This coming weekend marks the culmination of Greek Easter and John and I still have very fond memories of the times we spent with our friends, the Papazopoulo family, in Thessaloniki.
I first met Stella-Marie Papazopoulo when I was studying at the University of Greenwich. During the summer break I worked in the Enquiries department of the University and part of my job was to reassure and answer any questions that prospective students and their families may have.
Over the years we became very close friends with Stella-Maria’s family. Her mother Aggeliki, her father Thomas and her brother Constantinos all visited us in London a couple of times. We were also fortunate enough to attend both Stella-Maria’s and Constantinos weddings in Thessaloniki.
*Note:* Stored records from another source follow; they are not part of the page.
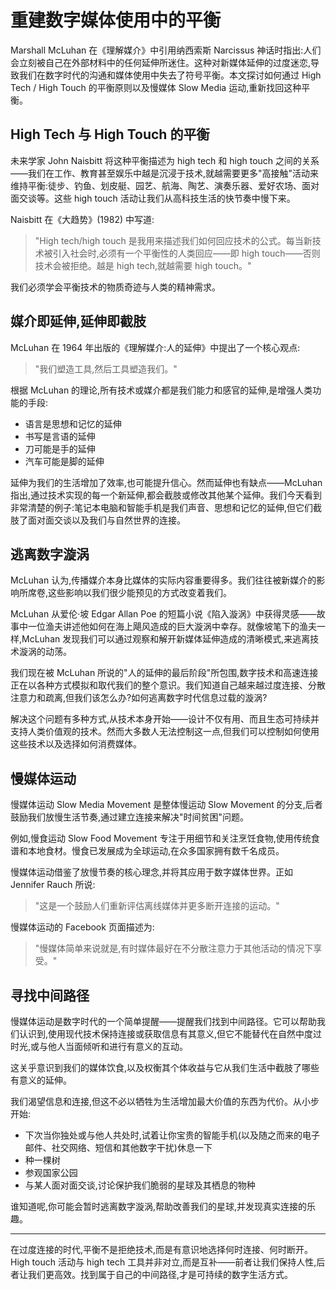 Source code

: # 重建数字媒体使用中的平衡

Marshall McLuhan 在《理解媒介》中引用纳西索斯 Narcissus 神话时指出:人们会立刻被自己在外部材料中的任何延伸所迷住。这种对新媒体延伸的过度迷恋,导致我们在数字时代的沟通和媒体使用中失去了符号平衡。本文探讨如何通过 High Tech / High Touch 的平衡原则以及慢媒体 Slow Media 运动,重新找回这种平衡。

## High Tech 与 High Touch 的平衡

未来学家 John Naisbitt 将这种平衡描述为 high tech 和 high touch 之间的关系——我们在工作、教育甚至娱乐中越是沉浸于技术,就越需要更多"高接触"活动来维持平衡:徒步、钓鱼、划皮艇、园艺、航海、陶艺、演奏乐器、爱好农场、面对面交谈等。这些 high touch 活动让我们从高科技生活的快节奏中慢下来。

Naisbitt 在《大趋势》(1982) 中写道:

> "High tech/high touch 是我用来描述我们如何回应技术的公式。每当新技术被引入社会时,必须有一个平衡性的人类回应——即 high touch——否则技术会被拒绝。越是 high tech,就越需要 high touch。"

我们必须学会平衡技术的物质奇迹与人类的精神需求。

## 媒介即延伸,延伸即截肢

McLuhan 在 1964 年出版的《理解媒介:人的延伸》中提出了一个核心观点:

> "我们塑造工具,然后工具塑造我们。"

根据 McLuhan 的理论,所有技术或媒介都是我们能力和感官的延伸,是增强人类功能的手段:

- 语言是思想和记忆的延伸
- 书写是言语的延伸
- 刀可能是手的延伸
- 汽车可能是脚的延伸

延伸为我们的生活增加了效率,也可能提升信心。然而延伸也有缺点——McLuhan 指出,通过技术实现的每一个新延伸,都会截肢或修改其他某个延伸。我们今天看到非常清楚的例子:笔记本电脑和智能手机是我们声音、思想和记忆的延伸,但它们截肢了面对面交谈以及我们与自然世界的连接。

## 逃离数字漩涡

McLuhan 认为,传播媒介本身比媒体的实际内容重要得多。我们往往被新媒介的影响所席卷,这些影响以我们很少能预见的方式改变着我们。

McLuhan 从爱伦·坡 Edgar Allan Poe 的短篇小说《陷入漩涡》中获得灵感——故事中一位渔夫讲述他如何在海上飓风造成的巨大漩涡中幸存。就像坡笔下的渔夫一样,McLuhan 发现我们可以通过观察和解开新媒体延伸造成的清晰模式,来逃离技术漩涡的动荡。

我们现在被 McLuhan 所说的"人的延伸的最后阶段"所包围,数字技术和高速连接正在以各种方式模拟和取代我们的整个意识。我们知道自己越来越过度连接、分散注意力和疏离,但我们该怎么办?如何逃离数字时代信息过载的漩涡?

解决这个问题有多种方式,从技术本身开始——设计不仅有用、而且生态可持续并支持人类价值观的技术。然而大多数人无法控制这一点,但我们可以控制如何使用这些技术以及选择如何消费媒体。

## 慢媒体运动

慢媒体运动 Slow Media Movement 是整体慢运动 Slow Movement 的分支,后者鼓励我们放慢生活节奏,通过建立连接来解决"时间贫困"问题。

例如,慢食运动 Slow Food Movement 专注于用细节和关注烹饪食物,使用传统食谱和本地食材。慢食已发展成为全球运动,在众多国家拥有数千名成员。

慢媒体运动借鉴了放慢节奏的核心理念,并将其应用于数字媒体世界。正如 Jennifer Rauch 所说:

> "这是一个鼓励人们重新评估离线媒体并更多断开连接的运动。"

慢媒体运动的 Facebook 页面描述为:

> "慢媒体简单来说就是,有时媒体最好在不分散注意力于其他活动的情况下享受。"

## 寻找中间路径

慢媒体运动是数字时代的一个简单提醒——提醒我们找到中间路径。它可以帮助我们认识到,使用现代技术保持连接或获取信息有其意义,但它不能替代在自然中度过时光,或与他人当面倾听和进行有意义的互动。

这关乎意识到我们的媒体饮食,以及权衡其个体收益与它从我们生活中截肢了哪些有意义的延伸。

我们渴望信息和连接,但这不必以牺牲为生活增加最大价值的东西为代价。从小步开始:

- 下次当你独处或与他人共处时,试着让你宝贵的智能手机(以及随之而来的电子邮件、社交网络、短信和其他数字干扰)休息一下
- 种一棵树
- 参观国家公园
- 与某人面对面交谈,讨论保护我们脆弱的星球及其栖息的物种

谁知道呢,你可能会暂时逃离数字漩涡,帮助改善我们的星球,并发现真实连接的乐趣。

---

在过度连接的时代,平衡不是拒绝技术,而是有意识地选择何时连接、何时断开。High touch 活动与 high tech 工具并非对立,而是互补——前者让我们保持人性,后者让我们更高效。找到属于自己的中间路径,才是可持续的数字生活方式。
Greek Easter is a wonderful event and I always remember Thomas teaching us how to play a game with red eggs called ‘tsougrisma’ (the translation of the name means clinking or clanking). The red eggs (kokkina avga) represent the blood and rebirth of Christ and the eggs are dyed by boiling them in onion skins. It is very similar to playing conkers and the aim of the game is to crack the opponents egg. For some reason Thomas always seemed to beat me.
On Holy Saturday Mama prepared ‘Mayritsa’, a traditional Greek soup made from lamb or kids offal that is eaten after midnight and signals the breaking of the fast.. Just before midnight the soup was left on a very low light and we made our way to church to celebrate the resurrection of Christ.
The Greek orthodox church plays a significant role in the lead up to Easter and the holiday is more important than Christmas. When we arrived at the church it was full to overflowing and we had to listen to the service from outside the doors. After the service people left the church to the sound of church bells pealing and drums beating. Then there was a seemingly never ending procession of people with lighted candles making their way home. As they went they greeted each other with ‘Christos Aresti’ (Christ is risen) and the response came back ‘Alisthos Anesti’ (Truly, he is risen). I can’t begin to describe how moving this scene was. When we got home Mama made the sign of the cross on the front door with the blackened end of the candle.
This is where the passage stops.